Introduction: Sweetpotato breeders strive to develop varieties that address productivity challenges farmers face in sub-Saharan Africa (SSA). However, adoption of these varieties is low, partly attributed to limited attention to attributes desired by the end-users.
Methods: This study sought to identify the key traits preferred by eight women processors and 426 consumers (180 male, 246 female) in Manhiça, Marracuene and Maputo districts, Mozambique. Processing diagnostics and consumer studies evaluated two local varieties (‘Lilas’, ‘N’santimuni’) and two improved varieties (‘Alisha’, ‘Irene’). Data from processors were analyzed using content analysis and summary statistics. Consumer hedonic data were analyzed using clustering and regression models, while Penalty analysis and Multiple correspondence analysis were performed for the Just-about-right and Check-all-that-apply tests respectively.

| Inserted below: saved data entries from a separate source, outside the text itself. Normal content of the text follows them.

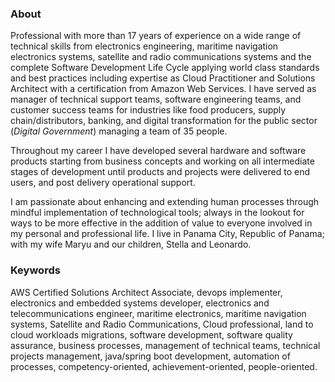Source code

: ### About

Professional with more than 17 years of experience on a wide range of technical skills from electronics engineering, maritime navigation electronics systems, satellite and radio communications systems and the complete Software Development Life Cycle applying world class standards and best practices including expertise as Cloud Practitioner and Solutions Architect with a certification from Amazon Web Services. I have served as manager of technical support teams, software engineering teams, and customer success teams for industries like food producers, supply chain/distributors, banking, and digital transformation for the public sector (_Digital Government_) managing a team of 35 people.

Throughout my career I have developed several hardware and software products starting from business concepts and working on all intermediate stages of development until products and projects were delivered to end users, and post delivery operational support.

I am passionate about enhancing and extending human processes through mindful implementation of technological tools; always in the lookout for ways to be more effective in the addition of value to everyone involved in my personal and professional life.  I live in Panama City, Republic of Panama; with my wife Maryu and our children, Stella and Leonardo.

### Keywords
AWS Certified Solutions Architect Associate, devops implementer, electronics and embedded systems developer, electronics and telecommunications engineer, maritime electronics, maritime navigation systems, Satellite and Radio Communications, Cloud professional, land to cloud workloads migrations, software development, software quality assurance, business processes, management of technical teams, technical projects management, java/spring boot development, automation of processes, competency-oriented, achievement-oriented, people-oriented.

Results: Processors prioritized mealiness, sweet taste, not fibrous, good sweetpotato smell, ease of peeling, easy to cook and good appearance for the boiled root. ‘N’santimuni’ was the most preferred variety for processing. Consumers preferred ‘N’santimuni’ and ‘Lilas’ because of their high dry matter, pleasant sweetpotato smell, firmness in the hand, smoothness when eating and sweet taste. ‘Alisha’ and ‘Irene’ were the most penalized for low scores on sweetness, mealiness, and firmness. Women consumed sweetpotato more frequently than men and had better discernment of sweet taste, homogeneity and colour. Also, youth and more educated consumers disliked improved varieties more than adults and lower income consumers.
Discussion: Processors and consumers strongly indicated their preference and importance of quality attributes such as mealiness, sweet taste, firmness for boiled sweetpotato. However, such traits are rarely included in breeding designs. Breeding programs can thus be enhanced by studies of biophysical and chemical parameters of sweetpotato. This will enable quantification incorporation of these quality attributes.